“A normal girl from a normal family defeated a prince”: Virginia Giuffre's family comments ...
The family of the late Virginia Giuffre says she would be
“She would be so proud. He is just Andrew now. He is no longer a prince.”
With these words, and visibly moved, Sky Roberts, Virginia Giuffre's brother, reacted Following Buckingham Palace's announcement on Thursday that it has begun the process of stripping Prince Andrew, brother of King Charles III, of his title of prince.
Giuffre was one of the victims of the late financier Jeffrey Epstein, convicted of sex trafficking of minors, who committed suicide in prison.
Giuffre, who took her own life in April, alleged that Epstein and his associate and former partner, Ghislaine Maxwell, put her in the hands of Andrew, the second son of Queen Elizabeth II, whom she accused of sexually abusing her on three occasions when she was 17.
Andrew has always denied these allegations.
The British Royal Family's decision is the latest development in a series of events triggered by the publication of Giuffre's posthumous memoir, Nobody's Girl.
“Celebrating in Heaven”
In Speaking to the BBC's Newsnight program, Roberts expressed the Giuffre family's satisfaction with this "unprecedented" decision. "Virginia is celebrating from heaven right now. Saying 'I did it.' This ordinary girl, from an ordinary family, has brought down a prince. We are so proud of her. This is an unprecedented moment in history," he said. In addition to losing his title of prince, Andrew will lose the privileges associated with it, including the right to live at Royal Lodge, his residence in Windsor. Roberts said, however, that these measures are not enough. "We must have some kind of inquiry that looks further into this," he noted. "He [Andrew] is still walking free. I commend the King; I think he is doing an incredible job as a world leader, setting a precedent."But we need to go one step further. “[Andrew] should be behind bars, period,” he added.
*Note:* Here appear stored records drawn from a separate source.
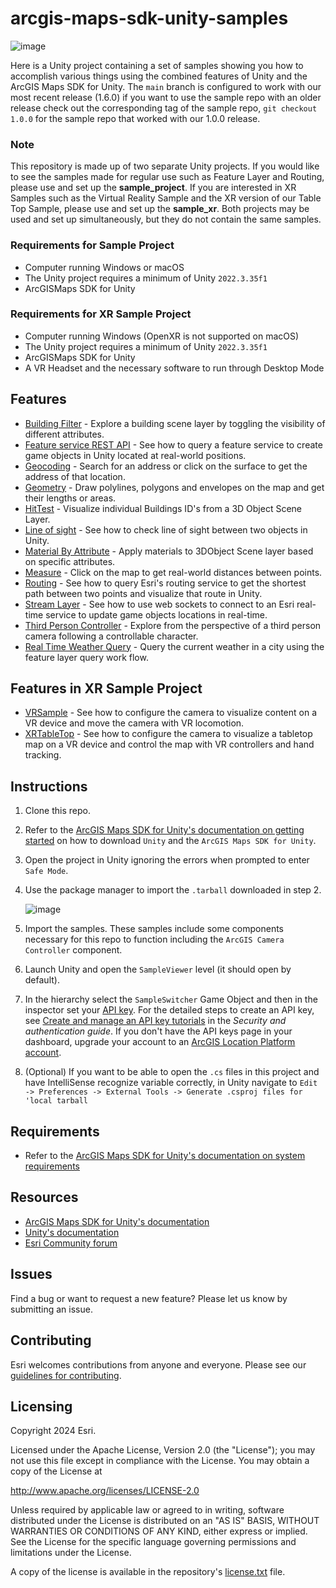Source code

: # arcgis-maps-sdk-unity-samples

![image](arcgis-maps-sdk-unity-samples.png)

Here is a Unity project containing a set of samples showing you how to accomplish various things using the combined features of Unity and the ArcGIS Maps SDK for Unity. The `main` branch is configured to work with our most recent release (1.6.0) if you want to use the sample repo with an older release check out the corresponding tag of the sample repo, `git checkout 1.0.0` for the sample repo that worked with our 1.0.0 release.

### Note

This repository is made up of two separate Unity projects. If you would like to see the samples made for regular use such as Feature Layer and Routing, please use and set up the **sample_project**. If you are interested in XR Samples such as the Virtual Reality Sample and the XR version of our Table Top Sample, please use and set up the **sample_xr**. Both projects may be used and set up simultaneously, but they do not contain the same samples.

### Requirements for Sample Project

* Computer running Windows or macOS
* The Unity project requires a minimum of Unity `2022.3.35f1`
* ArcGISMaps SDK for Unity

### Requirements for XR Sample Project

* Computer running Windows (OpenXR is not supported on macOS)
* The Unity project requires a minimum of Unity `2022.3.35f1`
* ArcGISMaps SDK for Unity
* A VR Headset and the necessary software to run through Desktop Mode

## Features
* [Building Filter](https://github.com/Esri/arcgis-maps-sdk-unity-samples/tree/main/sample_project/Assets/SampleViewer/Samples/BuildingFilter) - Explore a building scene layer by toggling the visibility of different attributes.
* [Feature service REST API](https://github.com/Esri/arcgis-maps-sdk-unity-samples/tree/main/sample_project/Assets/SampleViewer/Samples/FeatureLayer) - See how to query a feature service to create game objects in Unity located at real-world positions.
* [Geocoding](https://github.com/Esri/arcgis-maps-sdk-unity-samples/tree/main/sample_project/Assets/SampleViewer/Samples/Geocoding) - Search for an address or click on the surface to get the address of that location.
* [Geometry](https://github.com/Esri/arcgis-maps-sdk-unity-samples/tree/main/sample_project/Assets/SampleViewer/Samples/Geometry) - Draw polylines, polygons and envelopes on the map and get their lengths or areas.
* [HitTest](https://github.com/Esri/arcgis-maps-sdk-unity-samples/tree/main/sample_project/Assets/SampleViewer/Samples/HitTest) - Visualize individual Buildings ID's from a 3D Object Scene Layer.
* [Line of sight](https://github.com/Esri/arcgis-maps-sdk-unreal-engine-samples/tree/main/sample_project/Content/SampleViewer/Samples/LineOfSight) - See how to check line of sight between two objects in Unity.
* [Material By Attribute](https://github.com/Esri/arcgis-maps-sdk-unity-samples/tree/main/sample_project/Assets/SampleViewer/Samples/MaterialByAttribute) - Apply materials to 3DObject Scene layer based on specific attributes.
* [Measure](https://github.com/Esri/arcgis-maps-sdk-unity-samples/tree/main/sample_project/Assets/SampleViewer/Samples/Measure) - Click on the map to get real-world distances between points.
* [Routing](https://github.com/Esri/arcgis-maps-sdk-unity-samples/tree/main/sample_project/Assets/SampleViewer/Samples/Routing) - See how to query Esri's routing service to get the shortest path between two points and visualize that route in Unity.
* [Stream Layer](https://github.com/Esri/arcgis-maps-sdk-unity-samples/tree/main/sample_project/Assets/SampleViewer/Samples/StreamLayer) - See how to use web sockets to connect to an Esri real-time service to update game objects locations in real-time.
* [Third Person Controller](https://github.com/Esri/arcgis-maps-sdk-unity-samples/tree/main/sample_project/Assets/SampleViewer/Samples/ThirdPerson) - Explore from the perspective of a third person camera following a controllable character.
* [Real Time Weather Query](https://github.com/Esri/arcgis-maps-sdk-unity-samples/blob/main/sample_project/Assets/SampleViewer/Samples/WeatherQuery/readme.md) - Query the current weather in a city using the feature layer query work flow.

## Features in XR Sample Project

* [VRSample](https://github.com/Esri/arcgis-maps-sdk-unity-samples/tree/main/xr_sample_project//Assets/SampleViewer/Samples/VRSample) - See how to configure the camera to visualize content on a VR device and move the camera with VR locomotion.
* [XRTableTop](https://github.com/Esri/arcgis-maps-sdk-unity-samples/tree/main/xr_sample_project/Assets/SampleViewer/Samples/XRTableTop) - See how to configure the camera to visualize a tabletop map on a VR device and control the map with VR controllers and hand tracking.

## Instructions

1. Clone this repo.
2. Refer to the [ArcGIS Maps SDK for Unity's documentation on getting started](https://developers.arcgis.com/unity/get-started/) on how to download `Unity` and the `ArcGIS Maps SDK for Unity`.
3. Open the project in Unity ignoring the errors when prompted to enter `Safe Mode`.
4. Use the package manager to import the `.tarball` downloaded in step 2.

   ![image](package-manager.png)

5. Import the samples. These samples include some components necessary for this repo to function including the `ArcGIS Camera Controller` component.

6. Launch Unity and open the `SampleViewer` level (it should open by default).

7. In the hierarchy select the `SampleSwitcher` Game Object and then in the inspector set your [API key](https://developers.arcgis.com/documentation/security-and-authentication/api-key-authentication/). For the detailed steps to create an API key, see [Create and manage an API key tutorials](https://developers.arcgis.com/documentation/security-and-authentication/api-key-authentication/tutorials/create-an-api-key/) in the _Security and authentication guide_. If you don't have the API keys page in your dashboard, upgrade your account to an [ArcGIS Location Platform account](https://location.arcgis.com/sign-up/).

8. (Optional) If you want to be able to open the `.cs` files in this project and have IntelliSense recognize variable correctly, in Unity navigate to `Edit -> Preferences -> External Tools -> Generate .csproj files for 'local tarball`

## Requirements

* Refer to the [ArcGIS Maps SDK for Unity's documentation on system requirements](https://developers.arcgis.com/unity/system-requirements/)

## Resources

* [ArcGIS Maps SDK for Unity's documentation](https://developers.arcgis.com/unity/)
* [Unity's documentation](https://docs.unity.com/)
* [Esri Community forum](https://community.esri.com/t5/arcgis-maps-sdks-for-unity-questions/bd-p/arcgis-maps-sdks-unity-questions)

## Issues

Find a bug or want to request a new feature?  Please let us know by submitting an issue.

## Contributing

Esri welcomes contributions from anyone and everyone. Please see our [guidelines for contributing](https://github.com/esri/contributing).

## Licensing

Copyright 2024 Esri.

Licensed under the Apache License, Version 2.0 (the "License");
you may not use this file except in compliance with the License.
You may obtain a copy of the License at

   http://www.apache.org/licenses/LICENSE-2.0

Unless required by applicable law or agreed to in writing, software
distributed under the License is distributed on an "AS IS" BASIS,
WITHOUT WARRANTIES OR CONDITIONS OF ANY KIND, either express or implied.
See the License for the specific language governing permissions and
limitations under the License.

A copy of the license is available in the repository's [license.txt]( https://raw.github.com/Esri/arcgis-maps-sdk-unity-samples/master/license.txt) file.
The removal of the title of prince comes weeks after Andrew announced he was voluntarily relinquishing his other titles, such as Duke of York, as well as the privileges that came with them.
Andrew reportedly accepted the British monarch's decision, although he continues to deny the charges against him.
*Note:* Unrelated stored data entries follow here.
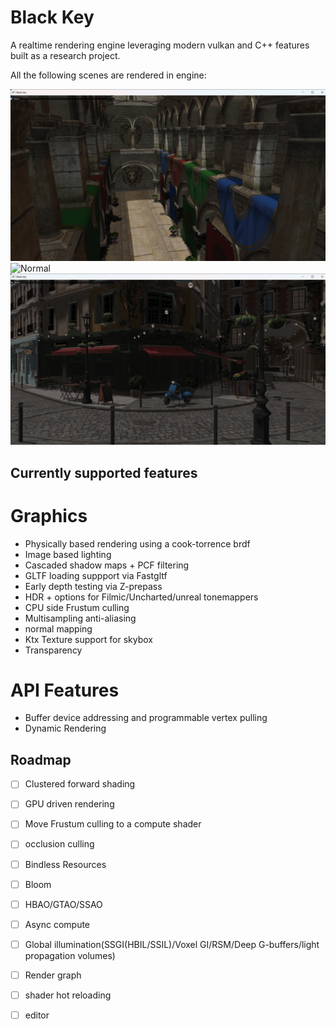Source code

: # Black Key


A realtime rendering engine leveraging modern vulkan and C++ features built as a research project.

All the following scenes are rendered in engine:


![Sponza](images/sponza.png)
![Normal](images/normal.png)
![Bistro](images/bistro.png)

## Currently supported features

# Graphics
* Physically based rendering using a cook-torrence brdf
* Image based lighting
* Cascaded shadow maps + PCF filtering
* GLTF loading suppport via Fastgltf
* Early depth testing via Z-prepass
* HDR + options for Filmic/Uncharted/unreal tonemappers
* CPU side Frustum culling
* Multisampling anti-aliasing
* normal mapping
* Ktx Texture support for skybox
* Transparency

# API Features
* Buffer device addressing and programmable vertex pulling
* Dynamic Rendering

##  Roadmap
* [ ] Clustered forward shading
* [ ] GPU driven rendering
* [ ] Move Frustum culling to a compute shader
* [ ] occlusion culling
* [ ] Bindless Resources
* [ ] Bloom
* [ ] HBAO/GTAO/SSAO
* [ ] Async compute
* [ ] Global illumination(SSGI(HBIL/SSIL)/Voxel GI/RSM/Deep G-buffers/light propagation volumes)
* [ ] Render graph
* [ ] shader hot reloading
* [ ] editor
From this new measure onward, he will be known as Andrew Mountbatten-Windsor.
The Weight of Abuse
Virginia Giuffre was born in 1983 in California, USA, and later moved with her family to Florida.
She recounted that when she was 7 years old, she was sexually abused by a family friend, and her “childhood was quickly stolen.”
As a child, she went through several foster homes. By the time she was 14, she was living on the streets, where—according to She said she only found “hunger, pain, and more abuse.”
At 17, she had a job as a locker room assistant at Donald Trump’s Mar-a-Lago resort in Palm Beach and was trying to rebuild her life.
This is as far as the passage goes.